YOUR OBJECTIVE: When you reach a picture, leave it out; output everything else in the records exactly.

DATA FOR PROCESSING:
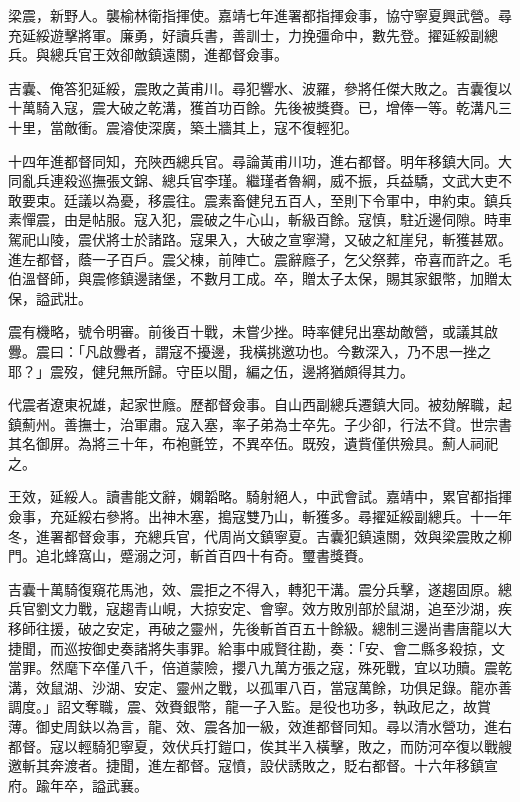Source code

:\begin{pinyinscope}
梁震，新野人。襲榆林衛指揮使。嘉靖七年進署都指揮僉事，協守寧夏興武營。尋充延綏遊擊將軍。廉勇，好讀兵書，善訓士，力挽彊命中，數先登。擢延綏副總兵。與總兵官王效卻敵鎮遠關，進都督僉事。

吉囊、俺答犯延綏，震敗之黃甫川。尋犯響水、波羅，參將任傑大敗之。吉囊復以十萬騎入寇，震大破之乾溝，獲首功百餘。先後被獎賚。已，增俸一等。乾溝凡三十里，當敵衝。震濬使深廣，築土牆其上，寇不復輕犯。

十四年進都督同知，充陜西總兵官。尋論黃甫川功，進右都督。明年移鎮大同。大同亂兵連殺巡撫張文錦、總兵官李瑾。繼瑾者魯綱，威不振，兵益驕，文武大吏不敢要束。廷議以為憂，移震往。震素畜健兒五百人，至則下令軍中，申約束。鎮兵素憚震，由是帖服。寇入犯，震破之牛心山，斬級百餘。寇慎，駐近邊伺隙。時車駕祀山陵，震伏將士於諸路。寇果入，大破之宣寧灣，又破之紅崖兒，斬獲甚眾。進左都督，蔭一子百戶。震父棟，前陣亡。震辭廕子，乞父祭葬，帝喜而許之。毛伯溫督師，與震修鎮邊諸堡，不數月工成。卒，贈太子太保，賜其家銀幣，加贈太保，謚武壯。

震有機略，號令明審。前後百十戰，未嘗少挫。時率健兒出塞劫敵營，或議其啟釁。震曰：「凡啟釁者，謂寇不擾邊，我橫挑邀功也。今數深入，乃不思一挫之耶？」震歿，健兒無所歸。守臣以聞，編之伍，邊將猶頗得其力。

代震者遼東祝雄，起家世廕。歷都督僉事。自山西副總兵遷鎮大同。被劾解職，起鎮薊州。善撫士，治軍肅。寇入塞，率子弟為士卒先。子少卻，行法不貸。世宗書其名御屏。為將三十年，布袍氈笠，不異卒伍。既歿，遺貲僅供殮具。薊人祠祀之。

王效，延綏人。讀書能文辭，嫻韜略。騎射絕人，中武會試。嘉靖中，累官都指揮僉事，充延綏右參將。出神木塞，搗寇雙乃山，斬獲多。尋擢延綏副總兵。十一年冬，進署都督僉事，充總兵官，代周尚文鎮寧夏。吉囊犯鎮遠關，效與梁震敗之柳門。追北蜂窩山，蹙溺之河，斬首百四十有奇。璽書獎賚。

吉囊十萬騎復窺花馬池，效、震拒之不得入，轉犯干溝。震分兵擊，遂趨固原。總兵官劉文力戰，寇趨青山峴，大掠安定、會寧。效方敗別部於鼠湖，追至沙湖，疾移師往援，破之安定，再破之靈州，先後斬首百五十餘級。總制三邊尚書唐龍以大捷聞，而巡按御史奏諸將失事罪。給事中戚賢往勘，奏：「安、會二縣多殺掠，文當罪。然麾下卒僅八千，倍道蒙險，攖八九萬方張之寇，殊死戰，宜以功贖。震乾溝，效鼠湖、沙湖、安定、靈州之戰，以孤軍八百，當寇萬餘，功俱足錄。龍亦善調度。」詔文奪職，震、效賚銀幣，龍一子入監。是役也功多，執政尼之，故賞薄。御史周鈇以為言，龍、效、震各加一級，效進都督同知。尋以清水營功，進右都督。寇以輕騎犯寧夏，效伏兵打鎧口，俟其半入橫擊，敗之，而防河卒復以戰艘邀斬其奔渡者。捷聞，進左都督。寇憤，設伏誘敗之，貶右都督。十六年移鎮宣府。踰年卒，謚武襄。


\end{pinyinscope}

RESPONSE AREA:
Source code

:\begin{pinyinscope}
梁震，新野人。襲榆林衛指揮使。嘉靖七年進署都指揮僉事，協守寧夏興武營。尋充延綏遊擊將軍。廉勇，好讀兵書，善訓士，力挽彊命中，數先登。擢延綏副總兵。與總兵官王效卻敵鎮遠關，進都督僉事。

吉囊、俺答犯延綏，震敗之黃甫川。尋犯響水、波羅，參將任傑大敗之。吉囊復以十萬騎入寇，震大破之乾溝，獲首功百餘。先後被獎賚。已，增俸一等。乾溝凡三十里，當敵衝。震濬使深廣，築土牆其上，寇不復輕犯。

十四年進都督同知，充陜西總兵官。尋論黃甫川功，進右都督。明年移鎮大同。大同亂兵連殺巡撫張文錦、總兵官李瑾。繼瑾者魯綱，威不振，兵益驕，文武大吏不敢要束。廷議以為憂，移震往。震素畜健兒五百人，至則下令軍中，申約束。鎮兵素憚震，由是帖服。寇入犯，震破之牛心山，斬級百餘。寇慎，駐近邊伺隙。時車駕祀山陵，震伏將士於諸路。寇果入，大破之宣寧灣，又破之紅崖兒，斬獲甚眾。進左都督，蔭一子百戶。震父棟，前陣亡。震辭廕子，乞父祭葬，帝喜而許之。毛伯溫督師，與震修鎮邊諸堡，不數月工成。卒，贈太子太保，賜其家銀幣，加贈太保，謚武壯。

震有機略，號令明審。前後百十戰，未嘗少挫。時率健兒出塞劫敵營，或議其啟釁。震曰：「凡啟釁者，謂寇不擾邊，我橫挑邀功也。今數深入，乃不思一挫之耶？」震歿，健兒無所歸。守臣以聞，編之伍，邊將猶頗得其力。

代震者遼東祝雄，起家世廕。歷都督僉事。自山西副總兵遷鎮大同。被劾解職，起鎮薊州。善撫士，治軍肅。寇入塞，率子弟為士卒先。子少卻，行法不貸。世宗書其名御屏。為將三十年，布袍氈笠，不異卒伍。既歿，遺貲僅供殮具。薊人祠祀之。

王效，延綏人。讀書能文辭，嫻韜略。騎射絕人，中武會試。嘉靖中，累官都指揮僉事，充延綏右參將。出神木塞，搗寇雙乃山，斬獲多。尋擢延綏副總兵。十一年冬，進署都督僉事，充總兵官，代周尚文鎮寧夏。吉囊犯鎮遠關，效與梁震敗之柳門。追北蜂窩山，蹙溺之河，斬首百四十有奇。璽書獎賚。

吉囊十萬騎復窺花馬池，效、震拒之不得入，轉犯干溝。震分兵擊，遂趨固原。總兵官劉文力戰，寇趨青山峴，大掠安定、會寧。效方敗別部於鼠湖，追至沙湖，疾移師往援，破之安定，再破之靈州，先後斬首百五十餘級。總制三邊尚書唐龍以大捷聞，而巡按御史奏諸將失事罪。給事中戚賢往勘，奏：「安、會二縣多殺掠，文當罪。然麾下卒僅八千，倍道蒙險，攖八九萬方張之寇，殊死戰，宜以功贖。震乾溝，效鼠湖、沙湖、安定、靈州之戰，以孤軍八百，當寇萬餘，功俱足錄。龍亦善調度。」詔文奪職，震、效賚銀幣，龍一子入監。是役也功多，執政尼之，故賞薄。御史周鈇以為言，龍、效、震各加一級，效進都督同知。尋以清水營功，進右都督。寇以輕騎犯寧夏，效伏兵打鎧口，俟其半入橫擊，敗之，而防河卒復以戰艘邀斬其奔渡者。捷聞，進左都督。寇憤，設伏誘敗之，貶右都督。十六年移鎮宣府。踰年卒，謚武襄。


\end{pinyinscope}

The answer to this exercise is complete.